At this point, everycreature was starting to get a little annoyed by Gallus. Ocellus stood up, took in a breath, and made a declaration.

“In addition to knowing what your preference is,” Ocellus stated. “I can also sense exactly what you like. I can prove to you that you like girls.”

“Oh yeah? How’s that?” Gallus looked confident in himself.

Wordlessly, Ocellus stood and got on the table. Something inside of her seemed to have shifted. She stood in front of Gallus, looked down at him, and ignited a blue flame around herself.

“Holy sweet mother of Celestia!” Sandbar shouted in shock. He then joined the rest of his friends in a simultaneous gape in awe at the form Ocellus had taken. They were speechless and didn’t know what to say. The wings of everycreature who possessed them were stiffened outward.

Including Gallus, who seemed the most shocked out of the five. He tried to open his beak to talk. But he could barely even manage a mutter, let alone a full word. Blood dripped out of his nostrils. Eventually, Ocellus dropped her form, and confidently sat down on her seat.

“I rest my case,” She smirked.

“W-what was that?” Yona asked, still in utter confusion at what she just felt.

“That,” Ocellus said, “What the absolute most attractive Gallus could possibly find a female.”

“That was downright pornographic!” Smolder laughed. “And you didn’t even flash anything. Look at the wingie on Gallus.”

“Look at the one on you!” Silverstream cried, either unaware or apathetic of her own.

“So,” Ocellus kept up her smug smirk, “Still think I’m lying, Gallus?”

Gallus crossed his arms and turned away from every creature. “Stupid, sexy, changeling…”

Author's Notes:

So this was just a cute something that I had come up with while spitballing things with my friend and was just sitting in my drive for a while now, so I decided to upload it.

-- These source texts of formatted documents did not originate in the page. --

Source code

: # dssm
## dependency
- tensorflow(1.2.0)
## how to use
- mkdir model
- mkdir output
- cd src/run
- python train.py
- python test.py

Originally, the conversation was just the tail end of Gallus's answer, and Ocellus's answer, because the convo with Ocellus is what was the idea that sparked this story. Then I decided to make it longer by adding in Sandbar's answer.

I wanted to make it so that everycreature had an answer at the point, was was dry on ideas. And I realized that this would never get published if I was just hung up on that, so I uploaded it as is. Hope you enjoyed.